Exercise:
When you reach the line containing "This paper discusses" in the entries below, start writing out each line exactly, and stop after the line containing "### **2.1 Conceptualizing".

Extracted entries:
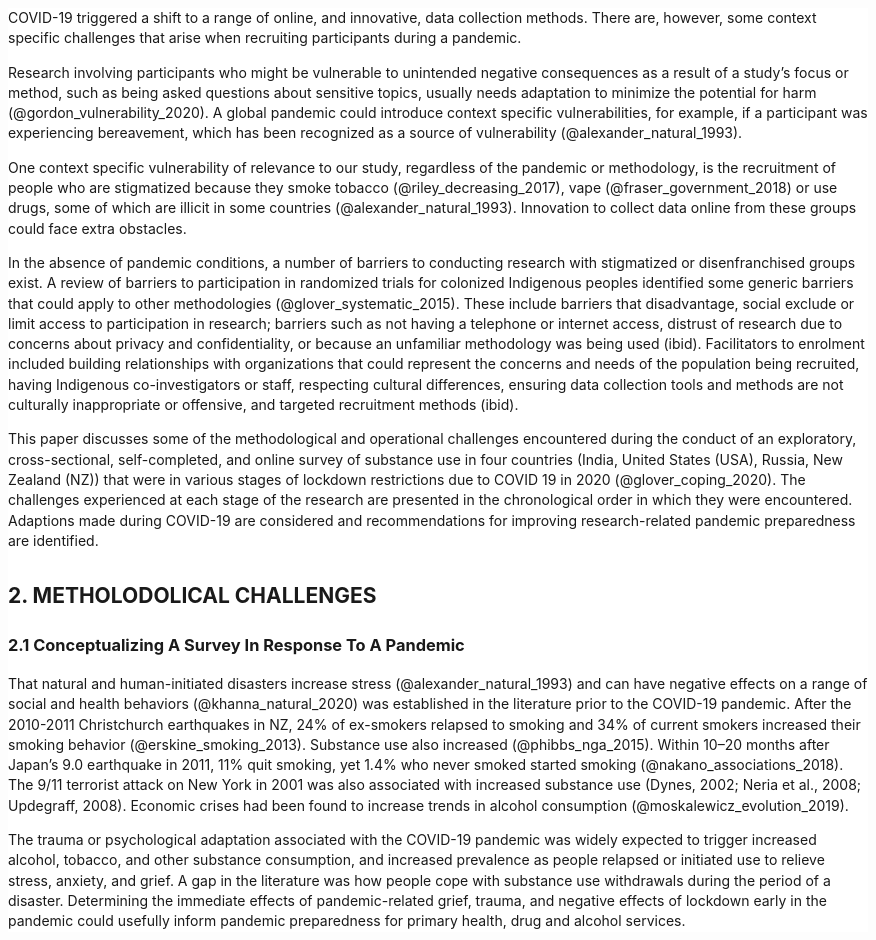 COVID-19 triggered a shift to a range of online, and innovative, data collection methods. There are, however, some context specific challenges that arise when recruiting participants during a pandemic.

Research involving participants who might be vulnerable to unintended negative consequences as a result of a study’s focus or method, such as being asked questions about sensitive topics, usually needs adaptation to minimize the potential for harm (@gordon_vulnerability_2020). A global pandemic could introduce context specific vulnerabilities, for example, if a participant was experiencing bereavement, which has been recognized as a source of vulnerability (@alexander_natural_1993).

One context specific vulnerability of relevance to our study, regardless of the pandemic or methodology, is the recruitment of people who are stigmatized because they smoke tobacco (@riley_decreasing_2017), vape (@fraser_government_2018) or use drugs, some of which are illicit in some countries (@alexander_natural_1993). Innovation to collect data online from these groups could face extra obstacles.

In the absence of pandemic conditions, a number of barriers to conducting research with stigmatized or disenfranchised groups exist. A review of barriers to participation in randomized trials for colonized Indigenous peoples identified some generic barriers that could apply to other methodologies (@glover_systematic_2015). These include barriers that disadvantage, social exclude or limit access to participation in research; barriers such as not having a telephone or internet access, distrust of research due to concerns about privacy and confidentiality, or because an unfamiliar methodology was being used (ibid). Facilitators to enrolment included building relationships with organizations that could represent the concerns and needs of the population being recruited, having Indigenous co-investigators or staff, respecting cultural differences, ensuring data collection tools and methods are not culturally inappropriate or offensive, and targeted recruitment methods (ibid).

This paper discusses some of the methodological and operational challenges encountered during the conduct of an exploratory, cross-sectional, self-completed, and online survey of substance use in four countries (India, United States (USA), Russia, New Zealand (NZ)) that were in various stages of lockdown restrictions due to COVID 19 in 2020 (@glover_coping_2020). The challenges experienced at each stage of the research are presented in the chronological order in which they were encountered. Adaptions made during COVID-19 are considered and recommendations for improving research-related pandemic preparedness are identified.

## **2. METHOLODOLICAL CHALLENGES**

### **2.1 Conceptualizing A Survey In Response To A Pandemic**

That natural and human-initiated disasters increase stress (@alexander_natural_1993) and can have negative effects on a range of social and health behaviors (@khanna_natural_2020) was established in the literature prior to the COVID-19 pandemic. After the 2010-2011 Christchurch earthquakes in NZ, 24% of ex-smokers relapsed to smoking and 34% of current smokers increased their smoking behavior (@erskine_smoking_2013). Substance use also increased (@phibbs_nga_2015). Within 10–20 months after Japan’s 9.0 earthquake in 2011, 11% quit smoking, yet 1.4% who never smoked started smoking (@nakano_associations_2018). The 9/11 terrorist attack on New York in 2001 was also associated with increased substance use (Dynes, 2002; Neria et al., 2008; Updegraff, 2008). Economic crises had been found to increase trends in alcohol consumption (@moskalewicz_evolution_2019).

The trauma or psychological adaptation associated with the COVID-19 pandemic was widely expected to trigger increased alcohol, tobacco, and other substance consumption, and increased prevalence as people relapsed or initiated use to relieve stress, anxiety, and grief. A gap in the literature was how people cope with substance use withdrawals during the period of a disaster. Determining the immediate effects of pandemic-related grief, trauma, and negative effects of lockdown early in the pandemic could usefully inform pandemic preparedness for primary health, drug and alcohol services.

Exercise output:
This paper discusses some of the methodological and operational challenges encountered during the conduct of an exploratory, cross-sectional, self-completed, and online survey of substance use in four countries (India, United States (USA), Russia, New Zealand (NZ)) that were in various stages of lockdown restrictions due to COVID 19 in 2020 (@glover_coping_2020). The challenges experienced at each stage of the research are presented in the chronological order in which they were encountered. Adaptions made during COVID-19 are considered and recommendations for improving research-related pandemic preparedness are identified.

## **2. METHOLODOLICAL CHALLENGES**

### **2.1 Conceptualizing A Survey In Response To A Pandemic**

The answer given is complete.